Ninguém precisa aprovar ou gostar de Bolsonaro, para constatar que a decisão de Celso de Mello se trata de uma afronta à instituição presidencial. Afronta sabiamente evitada pelo ministro Luís Roberto Barroso, que ninguém pode acusar de ter simpatia por suspeitos de corrupção e outros desmandos, quando ele estabeleceu que Michel Temer prestasse depoimento por escrito no curso das investigações levadas a cabo a partir da delação dos executivos da JBS.
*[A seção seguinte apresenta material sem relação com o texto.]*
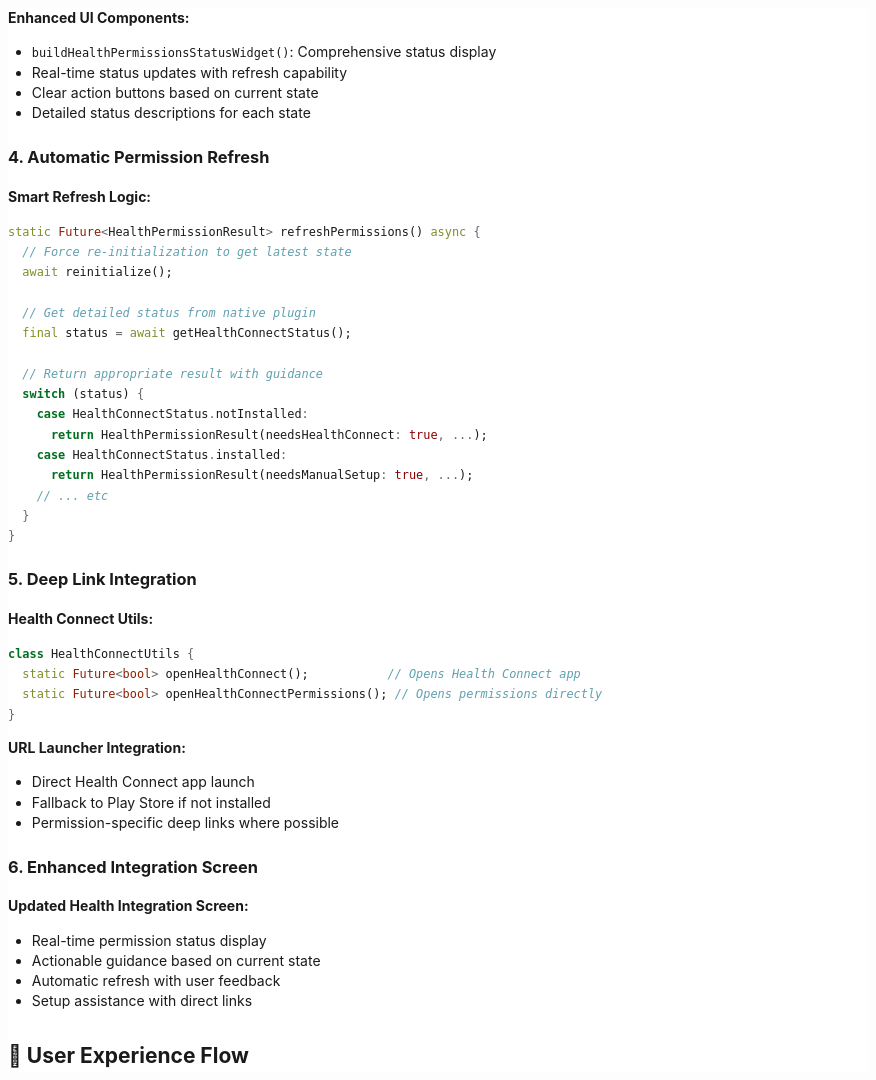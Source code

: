 **Enhanced UI Components:**
- `buildHealthPermissionsStatusWidget()`: Comprehensive status display
- Real-time status updates with refresh capability
- Clear action buttons based on current state
- Detailed status descriptions for each state

### 4. Automatic Permission Refresh

**Smart Refresh Logic:**
```dart
static Future<HealthPermissionResult> refreshPermissions() async {
  // Force re-initialization to get latest state
  await reinitialize();
  
  // Get detailed status from native plugin
  final status = await getHealthConnectStatus();
  
  // Return appropriate result with guidance
  switch (status) {
    case HealthConnectStatus.notInstalled:
      return HealthPermissionResult(needsHealthConnect: true, ...);
    case HealthConnectStatus.installed:
      return HealthPermissionResult(needsManualSetup: true, ...);
    // ... etc
  }
}
```

### 5. Deep Link Integration

**Health Connect Utils:**
```dart
class HealthConnectUtils {
  static Future<bool> openHealthConnect();           // Opens Health Connect app
  static Future<bool> openHealthConnectPermissions(); // Opens permissions directly
}
```

**URL Launcher Integration:**
- Direct Health Connect app launch
- Fallback to Play Store if not installed
- Permission-specific deep links where possible

### 6. Enhanced Integration Screen

**Updated Health Integration Screen:**
- Real-time permission status display
- Actionable guidance based on current state
- Automatic refresh with user feedback
- Setup assistance with direct links

## 🎯 User Experience Flow
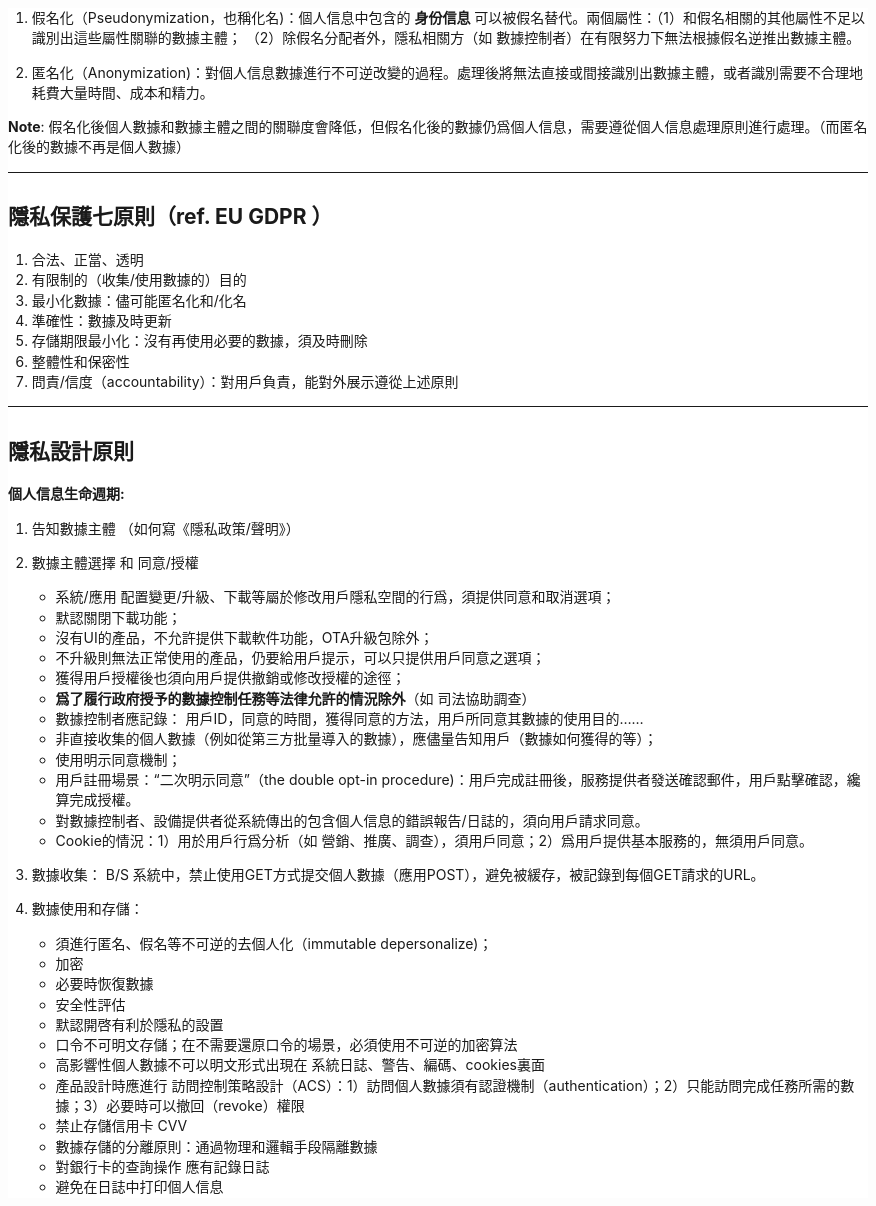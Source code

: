 1. 假名化（Pseudonymization，也稱化名)：個人信息中包含的 **身份信息** 可以被假名替代。兩個屬性：（1）和假名相關的其他屬性不足以識別出這些屬性關聯的數據主體； （2）除假名分配者外，隱私相關方（如 數據控制者）在有限努力下無法根據假名逆推出數據主體。

2. 匿名化（Anonymization)：對個人信息數據進行不可逆改變的過程。處理後將無法直接或間接識別出數據主體，或者識別需要不合理地耗費大量時間、成本和精力。

**Note**: 假名化後個人數據和數據主體之間的關聯度會降低，但假名化後的數據仍爲個人信息，需要遵從個人信息處理原則進行處理。（而匿名化後的數據不再是個人數據）

<hr>

## 隱私保護七原則（ref. EU GDPR ）

1. 合法、正當、透明
2. 有限制的（收集/使用數據的）目的
3. 最小化數據：儘可能匿名化和/化名
4. 準確性：數據及時更新
5. 存儲期限最小化：沒有再使用必要的數據，須及時刪除 
6. 整體性和保密性
7. 問責/信度（accountability）：對用戶負責，能對外展示遵從上述原則

<hr>

## 隱私設計原則

**個人信息生命週期:**

1. 告知數據主體
	（如何寫《隱私政策/聲明》）

2. 數據主體選擇 和 同意/授權
	- 系統/應用 配置變更/升級、下載等屬於修改用戶隱私空間的行爲，須提供同意和取消選項；
	- 默認關閉下載功能；
	- 沒有UI的產品，不允許提供下載軟件功能，OTA升級包除外；
	- 不升級則無法正常使用的產品，仍要給用戶提示，可以只提供用戶同意之選項；
	- 獲得用戶授權後也須向用戶提供撤銷或修改授權的途徑；
	- **爲了履行政府授予的數據控制任務等法律允許的情況除外**（如 司法協助調查）
	- 數據控制者應記錄：
		用戶ID，同意的時間，獲得同意的方法，用戶所同意其數據的使用目的……
	- 非直接收集的個人數據（例如從第三方批量導入的數據），應儘量告知用戶（數據如何獲得的等）；
	- 使用明示同意機制；
	- 用戶註冊場景：“二次明示同意”（the double opt-in procedure)：用戶完成註冊後，服務提供者發送確認郵件，用戶點擊確認，纔算完成授權。
	- 對數據控制者、設備提供者從系統傳出的包含個人信息的錯誤報告/日誌的，須向用戶請求同意。
	- Cookie的情況：1）用於用戶行爲分析（如 營銷、推廣、調查），須用戶同意；2）爲用戶提供基本服務的，無須用戶同意。

3. 數據收集：
	B/S 系統中，禁止使用GET方式提交個人數據（應用POST），避免被緩存，被記錄到每個GET請求的URL。

4. 數據使用和存儲：
	- 須進行匿名、假名等不可逆的去個人化（immutable depersonalize)；
	- 加密
	- 必要時恢復數據
	- 安全性評估
	- 默認開啓有利於隱私的設置
	- 口令不可明文存儲；在不需要還原口令的場景，必須使用不可逆的加密算法
	- 高影響性個人數據不可以明文形式出現在 系統日誌、警告、編碼、cookies裏面	
	- 產品設計時應進行 訪問控制策略設計（ACS）：1）訪問個人數據須有認證機制（authentication）；2）只能訪問完成任務所需的數據；3）必要時可以撤回（revoke）權限
	- 禁止存儲信用卡 CVV
	- 數據存儲的分離原則：通過物理和邏輯手段隔離數據
	- 對銀行卡的查詢操作 應有記錄日誌
	- 避免在日誌中打印個人信息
A torcida vibrou quando a decisão de Celso de Mello se tornou pública, na semana passada, mas mesmo o torcedor mais fanático não deve acumpliciar-se com o jogador do seu time que tenta quebrar a perna do adversário, para ficar no campo das metáforas futebolísticas tão ao gosto dos brasileiros. A metáfora cabe porque Celso de Mello foi mais um ministro do STF a comportar-se como jogador, não como juiz — e jogador do time rival ao do presidente da República, obviamente.
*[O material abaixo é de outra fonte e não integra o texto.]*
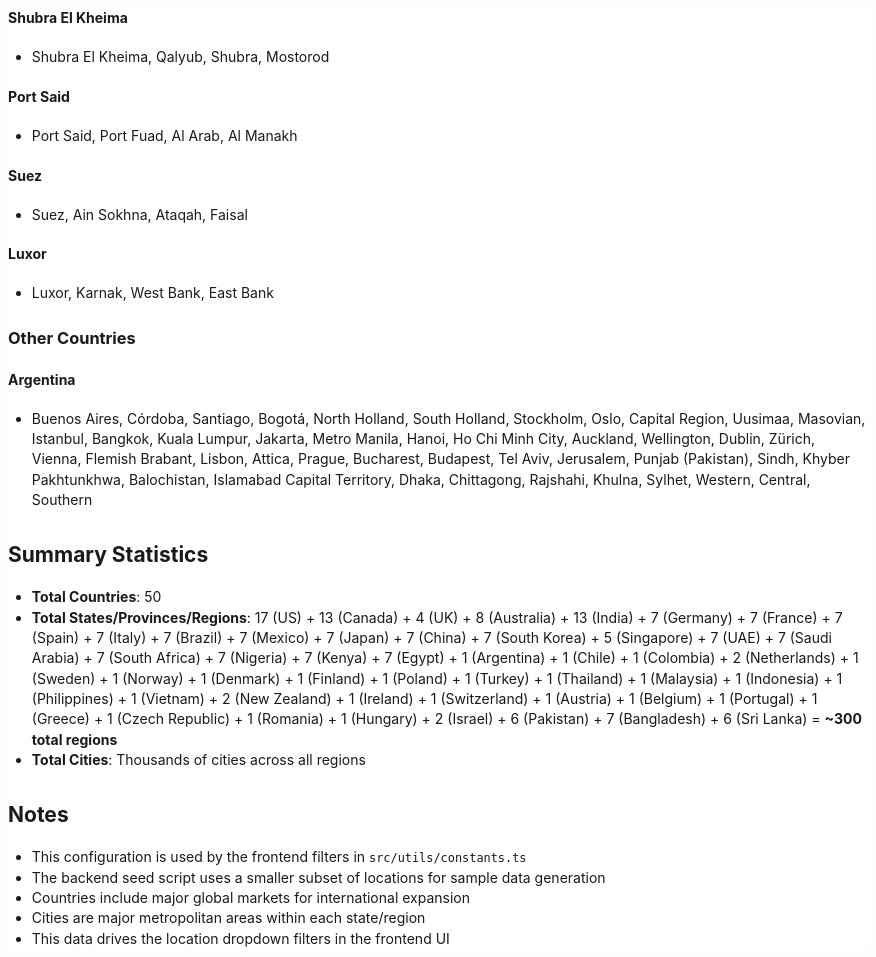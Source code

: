 #### Shubra El Kheima
- Shubra El Kheima, Qalyub, Shubra, Mostorod

#### Port Said
- Port Said, Port Fuad, Al Arab, Al Manakh

#### Suez
- Suez, Ain Sokhna, Ataqah, Faisal

#### Luxor
- Luxor, Karnak, West Bank, East Bank

### Other Countries

#### Argentina
- Buenos Aires, Córdoba, Santiago, Bogotá, North Holland, South Holland, Stockholm, Oslo, Capital Region, Uusimaa, Masovian, Istanbul, Bangkok, Kuala Lumpur, Jakarta, Metro Manila, Hanoi, Ho Chi Minh City, Auckland, Wellington, Dublin, Zürich, Vienna, Flemish Brabant, Lisbon, Attica, Prague, Bucharest, Budapest, Tel Aviv, Jerusalem, Punjab (Pakistan), Sindh, Khyber Pakhtunkhwa, Balochistan, Islamabad Capital Territory, Dhaka, Chittagong, Rajshahi, Khulna, Sylhet, Western, Central, Southern

## Summary Statistics

- **Total Countries**: 50
- **Total States/Provinces/Regions**: 17 (US) + 13 (Canada) + 4 (UK) + 8 (Australia) + 13 (India) + 7 (Germany) + 7 (France) + 7 (Spain) + 7 (Italy) + 7 (Brazil) + 7 (Mexico) + 7 (Japan) + 7 (China) + 7 (South Korea) + 5 (Singapore) + 7 (UAE) + 7 (Saudi Arabia) + 7 (South Africa) + 7 (Nigeria) + 7 (Kenya) + 7 (Egypt) + 1 (Argentina) + 1 (Chile) + 1 (Colombia) + 2 (Netherlands) + 1 (Sweden) + 1 (Norway) + 1 (Denmark) + 1 (Finland) + 1 (Poland) + 1 (Turkey) + 1 (Thailand) + 1 (Malaysia) + 1 (Indonesia) + 1 (Philippines) + 1 (Vietnam) + 2 (New Zealand) + 1 (Ireland) + 1 (Switzerland) + 1 (Austria) + 1 (Belgium) + 1 (Portugal) + 1 (Greece) + 1 (Czech Republic) + 1 (Romania) + 1 (Hungary) + 2 (Israel) + 6 (Pakistan) + 7 (Bangladesh) + 6 (Sri Lanka) = **~300 total regions**
- **Total Cities**: Thousands of cities across all regions

## Notes

- This configuration is used by the frontend filters in `src/utils/constants.ts`
- The backend seed script uses a smaller subset of locations for sample data generation
- Countries include major global markets for international expansion
- Cities are major metropolitan areas within each state/region
- This data drives the location dropdown filters in the frontend UI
Como o Código do Processo Penal prevê que chefes dos Três Poderes possam dar depoimento por escrito no caso de serem testemunhas ou vítimas, Celso de Mello espertamente concluiu que, como Bolsonaro está na condição de investigado no inquérito, ele deveria prestar satisfações presencialmente a um delegado de polícia. Entrou no vácuo da omissão da lei, mais uma, para usar o cravos da chuteira. Barroso, por sua vez, lançou mão de analogia para proferir a sua decisão sobre Temer, o que juridicamente parece ser o mais correto quando as regras de processo penal têm lacunas (não se está falando de tipificação de crime por analogia). Já que o legislador aparentemente não pensou no caso de depoimento de presidente em exercício investigado pela polícia, está na hora de definir em lei a forma como isso seria feito, para não dependermos de jurisprudência de ocasião. Se for presencialmente para todo mundo, então fica combinado assim.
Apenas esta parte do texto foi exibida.